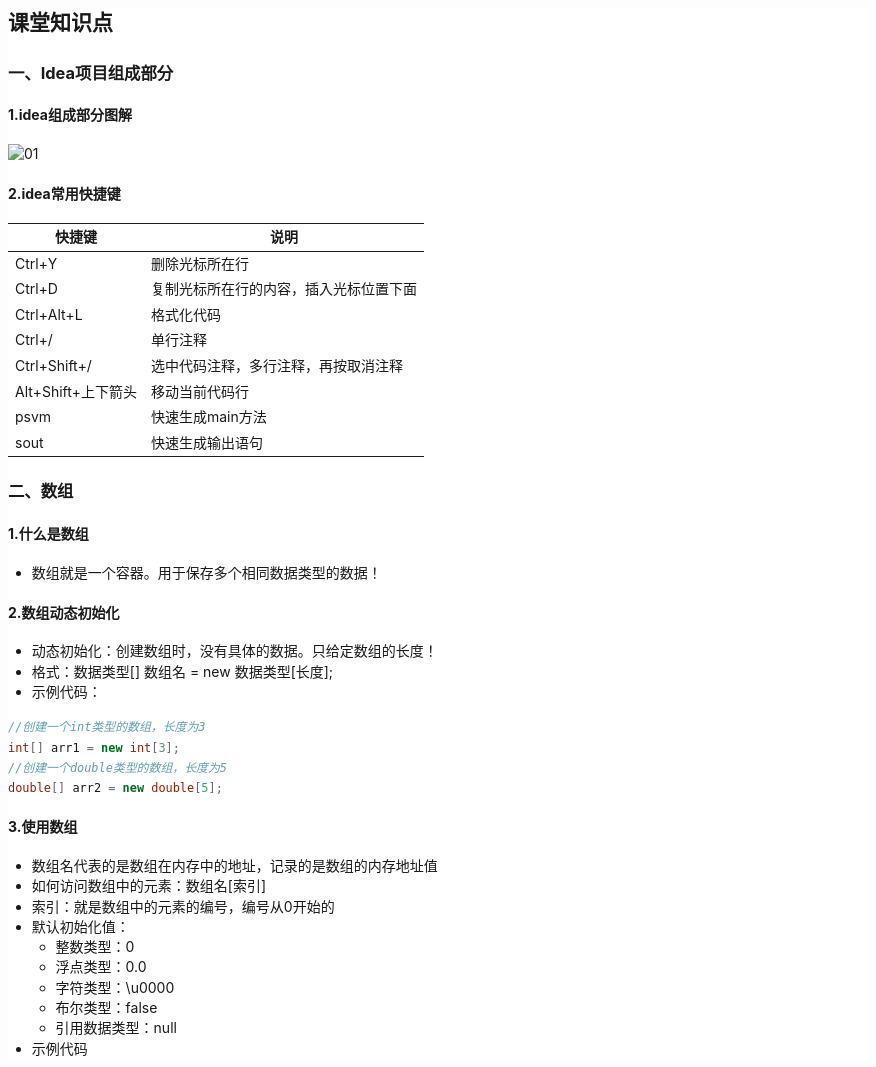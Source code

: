 ## 课堂知识点

### 一、Idea项目组成部分

#### 1.idea组成部分图解

![01](img\01.png)

#### 2.idea常用快捷键

| 快捷键             | 说明                                   |
| ------------------ | -------------------------------------- |
| Ctrl+Y             | 删除光标所在行                         |
| Ctrl+D             | 复制光标所在行的内容，插入光标位置下面 |
| Ctrl+Alt+L         | 格式化代码                             |
| Ctrl+/             | 单行注释                               |
| Ctrl+Shift+/       | 选中代码注释，多行注释，再按取消注释   |
| Alt+Shift+上下箭头 | 移动当前代码行                         |
| psvm               | 快速生成main方法                       |
| sout               | 快速生成输出语句                       |

### 二、数组

#### 1.什么是数组

- 数组就是一个容器。用于保存多个相同数据类型的数据！

#### 2.数组动态初始化

- 动态初始化：创建数组时，没有具体的数据。只给定数组的长度！
- 格式：数据类型[] 数组名 = new 数据类型[长度];
- 示例代码：

```java
//创建一个int类型的数组，长度为3
int[] arr1 = new int[3];
//创建一个double类型的数组，长度为5
double[] arr2 = new double[5];
```

#### 3.使用数组

- 数组名代表的是数组在内存中的地址，记录的是数组的内存地址值
- 如何访问数组中的元素：数组名[索引]
- 索引：就是数组中的元素的编号，编号从0开始的
- 默认初始化值：
    - 整数类型：0
    - 浮点类型：0.0
    - 字符类型：\u0000
    - 布尔类型：false
    - 引用数据类型：null
- 示例代码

:: WHAT THE TASK ASKS ::
This exercise requires the lines of the entries containing the string "Shift".

:: TASK ANSWER ::
| Ctrl+Shift+/       | 选中代码注释，多行注释，再按取消注释   |
| Alt+Shift+上下箭头 | 移动当前代码行                         |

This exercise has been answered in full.